··· Data excerpts

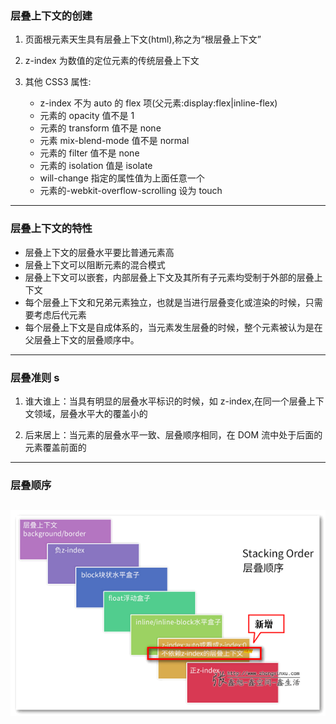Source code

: ### 层叠上下文的创建

1. 页面根元素天生具有层叠上下文(html),称之为“根层叠上下文”

2. z-index 为数值的定位元素的传统层叠上下文

3. 其他 CSS3 属性:
   - z-index 不为 auto 的 flex 项(父元素:display:flex|inline-flex)
   - 元素的 opacity 值不是 1
   - 元素的 transform 值不是 none
   - 元素 mix-blend-mode 值不是 normal
   - 元素的 filter 值不是 none
   - 元素的 isolation 值是 isolate
   - will-change 指定的属性值为上面任意一个
   - 元素的-webkit-overflow-scrolling 设为 touch

---

### 层叠上下文的特性

- 层叠上下文的层叠水平要比普通元素高
- 层叠上下文可以阻断元素的混合模式
- 层叠上下文可以嵌套，内部层叠上下文及其所有子元素均受制于外部的层叠上下文
- 每个层叠上下文和兄弟元素独立，也就是当进行层叠变化或渲染的时候，只需要考虑后代元素
- 每个层叠上下文是自成体系的，当元素发生层叠的时候，整个元素被认为是在父层叠上下文的层叠顺序中。

---

### 层叠准则 s

1. 谁大谁上：当具有明显的层叠水平标识的时候，如 z-index,在同一个层叠上下文领域，层叠水平大的覆盖小的

2. 后来居上：当元素的层叠水平一致、层叠顺序相同，在 DOM 流中处于后面的元素覆盖前面的

---

### 层叠顺序

## ![blockchain](../assets/cdsxw.png "层叠顺序")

······

→ **The task**
Print every line above exactly. Leave the pictures out.

→ **Written response**
Source code

: ### 层叠上下文的创建

1. 页面根元素天生具有层叠上下文(html),称之为“根层叠上下文”

2. z-index 为数值的定位元素的传统层叠上下文

3. 其他 CSS3 属性:
   - z-index 不为 auto 的 flex 项(父元素:display:flex|inline-flex)
   - 元素的 opacity 值不是 1
   - 元素的 transform 值不是 none
   - 元素 mix-blend-mode 值不是 normal
   - 元素的 filter 值不是 none
   - 元素的 isolation 值是 isolate
   - will-change 指定的属性值为上面任意一个
   - 元素的-webkit-overflow-scrolling 设为 touch

---

### 层叠上下文的特性

- 层叠上下文的层叠水平要比普通元素高
- 层叠上下文可以阻断元素的混合模式
- 层叠上下文可以嵌套，内部层叠上下文及其所有子元素均受制于外部的层叠上下文
- 每个层叠上下文和兄弟元素独立，也就是当进行层叠变化或渲染的时候，只需要考虑后代元素
- 每个层叠上下文是自成体系的，当元素发生层叠的时候，整个元素被认为是在父层叠上下文的层叠顺序中。

---

### 层叠准则 s

1. 谁大谁上：当具有明显的层叠水平标识的时候，如 z-index,在同一个层叠上下文领域，层叠水平大的覆盖小的

2. 后来居上：当元素的层叠水平一致、层叠顺序相同，在 DOM 流中处于后面的元素覆盖前面的

---

### 层叠顺序

## ![blockchain](../assets/cdsxw.png "层叠顺序")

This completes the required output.